Upon a closer examination of the grassland habitat types at EUNIS Level 3, it becomes evident that a diverse array of habitat subtypes, ranging from dry and mesic to both acidic and calcareous are colonized, spanning from lowland to alpine regions (Figure 3). Furthermore, it is also evident that not only disturbed or anthropogenically transformed habitats, but also semi-natural habitats like calcareous grasslands are invaded. This finding fortifies the hypothesis that, alongside high dispersal behavior (55), low habitat specificity (51) plays a crucial role in the invasion success.
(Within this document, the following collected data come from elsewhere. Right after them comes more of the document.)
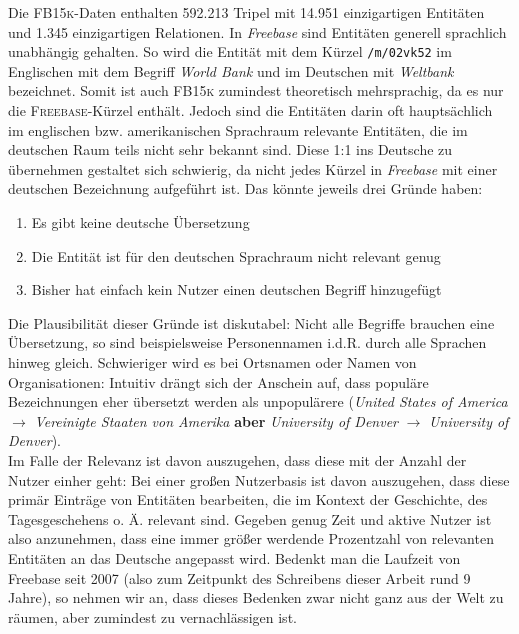 Die \textsc{FB15k}-Daten enthalten 592.213 Tripel mit 14.951 einzigartigen Entitäten und 1.345 einzigartigen Relationen.
In \emph{Freebase} sind Entitäten generell sprachlich unabhängig gehalten. So wird die Entität mit dem Kürzel \verb|/m/02vk52|
im Englischen mit dem Begriff \emph{World Bank} und im Deutschen mit \emph{Weltbank} bezeichnet. Somit ist auch
\textsc{FB15k} zumindest theoretisch mehrsprachig, da es nur die \textsc{Freebase}-Kürzel enthält.
Jedoch sind die Entitäten darin oft hauptsächlich im englischen bzw. amerikanischen Sprachraum relevante
Entitäten, die im deutschen Raum teils nicht sehr bekannt sind. Diese 1:1 ins Deutsche zu übernehmen gestaltet sich schwierig,
da nicht jedes Kürzel in \emph{Freebase} mit einer deutschen Bezeichnung aufgeführt ist. Das könnte jeweils drei Gründe haben:

\begin{enumerate}
  \item Es gibt keine deutsche Übersetzung
  \item Die Entität ist für den deutschen Sprachraum nicht relevant genug
  \item Bisher hat einfach kein Nutzer einen deutschen Begriff hinzugefügt
\end{enumerate}

Die Plausibilität dieser Gründe ist diskutabel: Nicht alle Begriffe brauchen eine Übersetzung, so sind beispielsweise
Personennamen i.d.R. durch alle Sprachen hinweg gleich. Schwieriger wird es bei Ortsnamen oder Namen von Organisationen:
Intuitiv drängt sich der Anschein auf, dass populäre Bezeichnungen eher übersetzt werden als unpopulärere
(\emph{United States of America} $\rightarrow$ \emph{Vereinigte Staaten von Amerika} \textbf{aber} \emph{University of Denver}
$\rightarrow$ \emph{University of Denver}).\\
Im Falle der Relevanz ist davon auszugehen, dass diese mit der Anzahl der Nutzer einher geht: Bei einer großen
Nutzerbasis ist davon auszugehen, dass diese primär Einträge von Entitäten bearbeiten, die im Kontext der Geschichte,
des Tagesgeschehens o. Ä. relevant sind. Gegeben genug Zeit und aktive Nutzer ist also anzunehmen, dass eine immer
größer werdende Prozentzahl von relevanten Entitäten an das Deutsche angepasst wird. Bedenkt man die Laufzeit von Freebase
seit 2007 (also zum Zeitpunkt des Schreibens dieser Arbeit rund 9 Jahre), so nehmen wir an, dass dieses Bedenken zwar nicht
ganz aus der Welt zu räumen, aber zumindest zu vernachlässigen ist.\\

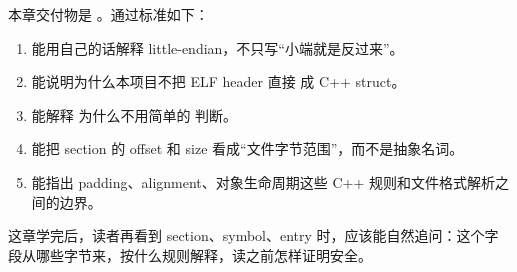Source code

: 
本章交付物是 。通过标准如下：

\begin{enumerate}
  \item 能用自己的话解释 little-endian，不只写“小端就是反过来”。
  \item 能说明为什么本项目不把 ELF header 直接  成 C++ struct。
  \item 能解释  为什么不用简单的  判断。
  \item 能把 section 的 offset 和 size 看成“文件字节范围”，而不是抽象名词。
  \item 能指出 padding、alignment、对象生命周期这些 C++ 规则和文件格式解析之间的边界。
\end{enumerate}

这章学完后，读者再看到 section、symbol、entry 时，应该能自然追问：这个字段从哪些字节来，按什么规则解释，读之前怎样证明安全。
While invasive linyphiids have demonstrated the ability to effectively compete with native counterparts (56, 57), such competitive behavior has not been documented for M. trilobatus yet (52). Utilizing the Companion species analysis tool, it is possible to discern species that may pose a considerable risk of competition with M. trilobatus in future. Four species belonging to the Linyphiidae family were identified, based on their equal body size and similar ecology, co-captured with M. trilobatus at a frequency exceeding 0.5. In decreasing order, these are Erigone dentipalpis (Wider, 1834), Tenuiphantes tenuis (Blackwall, 1852), Erigone atra (Blackwall, 1833) and Agyneta rurestris (C. L. Koch 1836). These findings align with the literature (50), underscoring the potential significance of these identified Linyphiidae species as potential competitors with M. trilobatus in future ecological scenarios.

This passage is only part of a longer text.